_TASK GOAL_. I need each line of the entries below that includes the string "https".
Start of Block
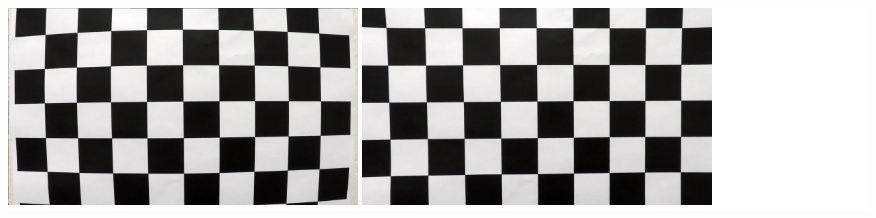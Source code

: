 <img src="camera_cal/calibration1.jpg" width="350"/>  <img src="camera_cal_output/undistort_imgs/calibration_undistort1.jpg" width="350"/>

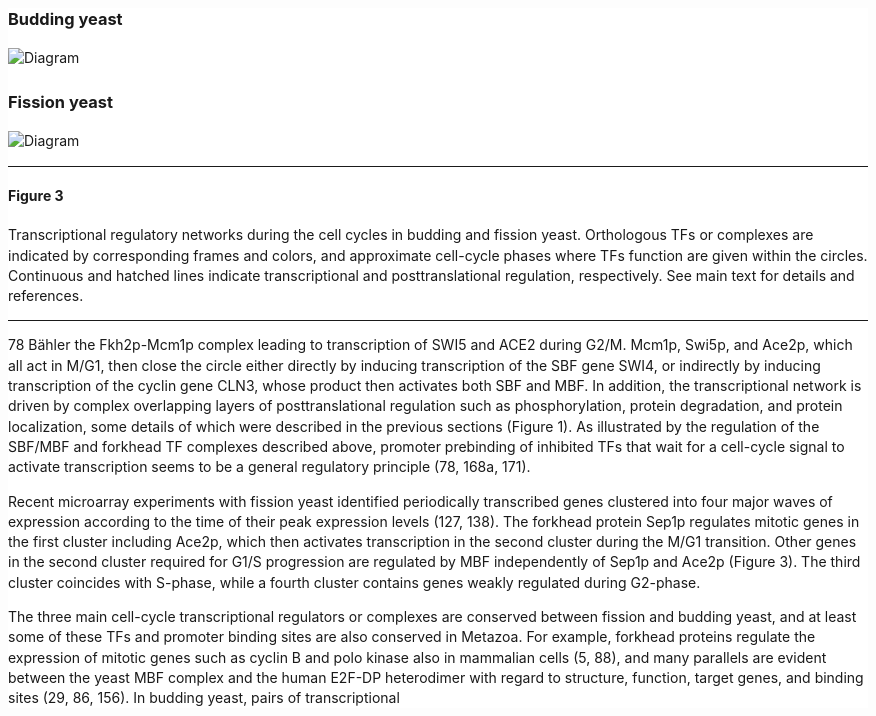 
### Budding yeast

![Diagram](https://i.imgur.com/1234567.png)

### Fission yeast

![Diagram](https://i.imgur.com/7654321.png)

---

#### Figure 3

Transcriptional regulatory networks during the cell cycles in budding and fission yeast. Orthologous TFs or complexes are indicated by corresponding frames and colors, and approximate cell-cycle phases where TFs function are given within the circles. Continuous and hatched lines indicate transcriptional and posttranslational regulation, respectively. See main text for details and references.

---

78 Bähler
the Fkh2p-Mcm1p complex leading to transcription of SWI5 and ACE2 during G2/M. Mcm1p, Swi5p, and Ace2p, which all act in M/G1, then close the circle either directly by inducing transcription of the SBF gene SWI4, or indirectly by inducing transcription of the cyclin gene CLN3, whose product then activates both SBF and MBF. In addition, the transcriptional network is driven by complex overlapping layers of posttranslational regulation such as phosphorylation, protein degradation, and protein localization, some details of which were described in the previous sections (Figure 1). As illustrated by the regulation of the SBF/MBF and forkhead TF complexes described above, promoter prebinding of inhibited TFs that wait for a cell-cycle signal to activate transcription seems to be a general regulatory principle (78, 168a, 171).

Recent microarray experiments with fission yeast identified periodically transcribed genes clustered into four major waves of expression according to the time of their peak expression levels (127, 138). The forkhead protein Sep1p regulates mitotic genes in the first cluster including Ace2p, which then activates transcription in the second cluster during the M/G1 transition. Other genes in the second cluster required for G1/S progression are regulated by MBF independently of Sep1p and Ace2p (Figure 3). The third cluster coincides with S-phase, while a fourth cluster contains genes weakly regulated during G2-phase.

The three main cell-cycle transcriptional regulators or complexes are conserved between fission and budding yeast, and at least some of these TFs and promoter binding sites are also conserved in Metazoa. For example, forkhead proteins regulate the expression of mitotic genes such as cyclin B and polo kinase also in mammalian cells (5, 88), and many parallels are evident between the yeast MBF complex and the human E2F-DP heterodimer with regard to structure, function, target genes, and binding sites (29, 86, 156). In budding yeast, pairs of transcriptional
End of Block
_ANSWER SPACE_.
![Diagram](https://i.imgur.com/1234567.png)
![Diagram](https://i.imgur.com/7654321.png)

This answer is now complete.